The log cutting theory accepts that the volumetric yield of edged sawn timber from the maximum volume cant will be maximal. According to current standards, edged sawn timber must have specified thickness and width. Some cants are not used for the production of centre yield because the widths of their faces are aliquant of the centre yield thickness. The volume of such cant in centre yield production is not taken into account in the log cutting theory and the conclusion that their volumetric yield from the maximum volume cant will be maximal is not obvious. The 1st stage of cant sawing is obtaining a two-edged cant from a log. At that, due to the deviation of the roundwood axis from the centre line of the sawing pattern, a narrow and a wide face are obtained. We consider the dimensioning of the narrow face of a two-edged cant, as its size determines the volumetric yield of centre yield.
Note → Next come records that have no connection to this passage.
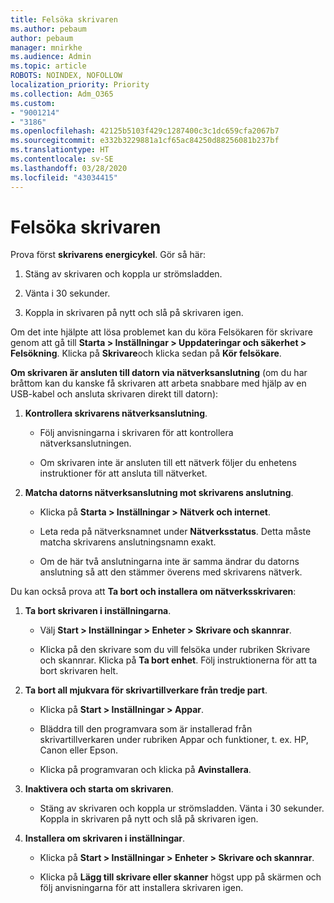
 ```yaml
---
title: Felsöka skrivaren
ms.author: pebaum
author: pebaum
manager: mnirkhe
ms.audience: Admin
ms.topic: article
ROBOTS: NOINDEX, NOFOLLOW
localization_priority: Priority
ms.collection: Adm_O365
ms.custom:
- "9001214"
- "3186"
ms.openlocfilehash: 42125b5103f429c1287400c3c1dc659cfa2067b7
ms.sourcegitcommit: e332b3229881a1cf65ac84250d88256081b237bf
ms.translationtype: HT
ms.contentlocale: sv-SE
ms.lasthandoff: 03/28/2020
ms.locfileid: "43034415"
---
```

# <a name="troubleshoot-your-printer"></a>Felsöka skrivaren

Prova först **skrivarens energicykel**. Gör så här:

1. Stäng av skrivaren och koppla ur strömsladden.

2. Vänta i 30 sekunder.

3. Koppla in skrivaren på nytt och slå på skrivaren igen.

Om det inte hjälpte att lösa problemet kan du köra Felsökaren för skrivare genom att gå till **Starta > Inställningar > Uppdateringar och säkerhet > Felsökning**. Klicka på **Skrivare**och klicka sedan på **Kör felsökare**.

**Om skrivaren är ansluten till datorn via nätverksanslutning** (om du har bråttom kan du kanske få skrivaren att arbeta snabbare med hjälp av en USB-kabel och ansluta skrivaren direkt till datorn):

1. **Kontrollera skrivarens nätverksanslutning**.
    
    - Följ anvisningarna i skrivaren för att kontrollera nätverksanslutningen.

    - Om skrivaren inte är ansluten till ett nätverk följer du enhetens instruktioner för att ansluta till nätverket.

2. **Matcha datorns nätverksanslutning mot skrivarens anslutning**.

    - Klicka på **Starta > Inställningar > Nätverk och internet**.

    - Leta reda på nätverksnamnet under **Nätverksstatus**. Detta måste matcha skrivarens anslutningsnamn exakt.

    - Om de här två anslutningarna inte är samma ändrar du datorns anslutning så att den stämmer överens med skrivarens nätverk.

Du kan också prova att **Ta bort och installera om nätverksskrivaren**:

1. **Ta bort skrivaren i inställningarna**.

    - Välj **Start > Inställningar > Enheter > Skrivare och skannrar**.

    - Klicka på den skrivare som du vill felsöka under rubriken Skrivare och skannrar. Klicka på **Ta bort enhet**. Följ instruktionerna för att ta bort skrivaren helt.

2. **Ta bort all mjukvara för skrivartillverkare från tredje part**.

    - Klicka på **Start > Inställningar > Appar**.

    - Bläddra till den programvara som är installerad från skrivartillverkaren under rubriken Appar och funktioner, t. ex. HP, Canon eller Epson.

    - Klicka på programvaran och klicka på **Avinstallera**.

3. **Inaktivera och starta om skrivaren**.

    - Stäng av skrivaren och koppla ur strömsladden. Vänta i 30 sekunder. Koppla in skrivaren på nytt och slå på skrivaren igen.

4. **Installera om skrivaren i inställningar**.

    - Klicka på **Start > Inställningar > Enheter > Skrivare och skannrar**.
 
    - Klicka på **Lägg till skrivare eller skanner** högst upp på skärmen och följ anvisningarna för att installera skrivaren igen.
Within the narrow face of a two-edged cant 2 zones are allocated: unconditional and probabilistic. In the unconditional zone, an integer number of edged boards is obtained. In the range of roundwood diameters from 17 to 29 cm, only the roundwood with the diameters of 21 and 25 cm have provided the maximum volume two-edged cants, but the volumetric yield of the centre yield from the roundwood of these diameters has not been maximal. It follows from this that the maximum volume cant does not guarantee the maximal volumetric centre yield. The probability zone includes a non-integer number of edged boards. It is impossible to determine their number in an analytical way, so the methods of probability theory have been used. The distribution function of the narrow face of a two-edged cant has been derived. In order to use the distribution function to obtain a non-integer number of edged boards, the width of the probability zone has been calculated, as well as the size of the part of the probability zone decisive in obtaining a non-integer number of edged boards and the confidence interval. Further, the “Distribution function of the width of the narrow face of a two-edged cant” table was used to determine the non-integer number of edged boards. Obtaining the noninteger number of the edged boards from a two-edged cant can be implemented in practice using changeable or adjacent sawing patterns. The presented results can be applied when determining the number of sorting groups of roundwood before its feeding to the sawmill and when changing the technology of centre yield production.